Mr. Temer already faces resistance in Congress to the unpopular pension overhaul, and Friday's strike could make its passage even more difficult while forcing the administration to scale back an already watered-down proposal,

"I never thought the government would be able to approve the kind of reform [Mr. Temer] really wanted, but the question now is just how many more concessions he'll have to make" to get the proposal through Congress, said Carlos Melo, a political-science professor at the Insper business school in São Paulo.

Mr. Melo said it is difficult to say how many people stayed home Friday because they support the strike and how many either simply had no way to get to work or decided to avoid the added hassles.

Daniel Cruz da Silva, a 25-year-old who works in an office near São Paulo's emblematic Paulista Avenue, said he stayed home because his 11-mile trip to work was impossible due to the transportation "chaos." Mr. da Silva, who said he supports the strike because workers need to protect themselves, nevertheless criticized unions for looking out more for their own interests than for union members'.

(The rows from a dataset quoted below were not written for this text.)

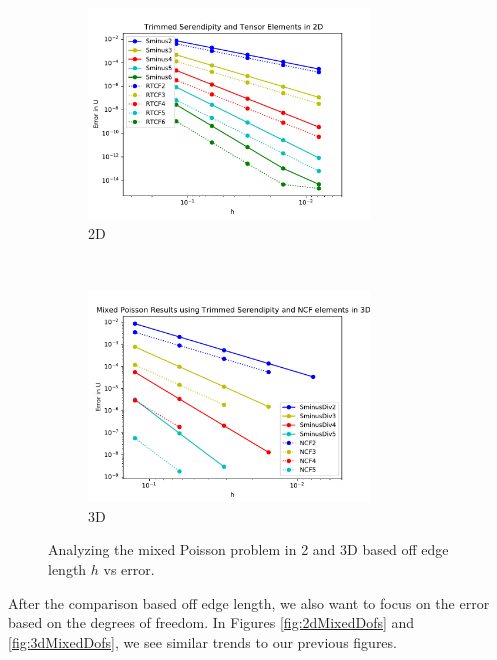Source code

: \documentclass[manuscript,screen]{acmart}
\begin{document}
\begin{figure}[h!]
  \centering
  \begin{subfigure}[h]{0.5\textwidth}
    \centering
    \includegraphics[height=2.2in]{2dMixedPoissonH.pdf}
    \caption{2D}
    \label{fig:2dMixedPoissonH}
  \end{subfigure}
  ~
  \begin{subfigure}[h]{0.5\textwidth}
    \centering
    \includegraphics[height=2.2in]{3dMixedPoissonH.pdf}
    \caption{3D}
    \label{fig:3dMixedPoissonH}
  \end{subfigure}
  \caption{Analyzing the mixed Poisson problem in 2 and 3D based off edge length $h$ vs error.}
\end{figure} 


\newpage

\noindent After the comparison based off edge length, we also want to focus on the error based on the degrees of freedom.  In Figures \ref{fig:2dMixedDofs} and \ref{fig:3dMixedDofs}, we see similar trends to our previous figures.
\end{document}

The labor law proposal, which Wednesday was approved in the lower house of Brazil's Congress and will now move to the Senate, would overhaul some of the country's 1940s-era labor code.

Included in the bill are proposals designed to reduce or scrap mandatory union dues, make it harder for workers to sue their employers, and expand the scope for flexible work arrangements and temporary employment contracts.

The strike was called by some of Brazil's largest unions. Many businesses, banks and schools closed, and the Força Sindical union said factories have also shut down. The strike is necessary to force the government to negotiate changes to workers' rights and to the pension system, said Paulo Pereira da Silva, president of Força Sindical.

"Brazil showed today its unhappiness with the reforms," Mr. da Silva said. "If there's no dialogue with the government, there will be more stoppages."